== DIRECTIONS FOR THIS TASK ==
Scan the records for lines with the word "frac", and copy every such line.

== Extracted records ==

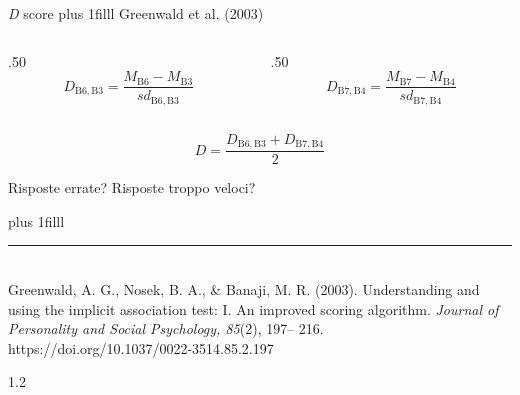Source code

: \documentclass{beamer}
\newcommand\Factor{1.2}
\begin{document}
\begin{frame}{\emph{D} score}
	\vskip0pt plus 1filll
	Greenwald et al. (2003)
	
	\vspace{5mm}
	\begin{columns}
		\begin{column}{.50\linewidth}
			$$D_{\mathrm{B6,B3}} = \frac{M_{\mathrm{B6}} - M_{\mathrm{B3}}}{sd_{\mathrm{B6, B3}}}$$
		\end{column}
		\begin{column}{.50\linewidth}
			$$D_{\mathrm{B7,B4}} = \frac{M_{\mathrm{B7}} - M_{\mathrm{B4}}}{sd_{\mathrm{B7, B4}}}$$
		\end{column}
	\end{columns}
	
	\vspace{5mm}
	\begin{equation*}
		D = \frac{D_{\mathrm{B6,B3}} + D_{\mathrm{B7,B4}}}{2}
	\end{equation*}
	
	\pause
	\vspace{5mm}
	Risposte errate? Risposte troppo veloci?
	
	\vskip0pt plus 1filll
	
	\color{template}\rule{0.30\linewidth}{0.5pt}\\
	\color{black}
	\scriptsize{Greenwald, A. G., Nosek, B. A., \& Banaji, M. R.
		(2003). Understanding and using the implicit association test: I. An improved scoring algorithm. \emph{Journal
			of Personality and Social Psychology, 85}(2), 197–
		216. https://doi.org/10.1037/0022-3514.85.2.197}
\end{frame}

\begin{frame}
	
	\begin{spacing}\Factor
		\begin{table}[th!]
			\centering
			\caption{\label{tab:overview} Panoramica degli algoritmi di scoring}

		\end{table}
	\end{spacing}
\end{frame}
\end{document}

== SOLUTION FOR THIS EXERCISE ==
			$$D_{\mathrm{B6,B3}} = \frac{M_{\mathrm{B6}} - M_{\mathrm{B3}}}{sd_{\mathrm{B6, B3}}}$$
			$$D_{\mathrm{B7,B4}} = \frac{M_{\mathrm{B7}} - M_{\mathrm{B4}}}{sd_{\mathrm{B7, B4}}}$$
		D = \frac{D_{\mathrm{B6,B3}} + D_{\mathrm{B7,B4}}}{2}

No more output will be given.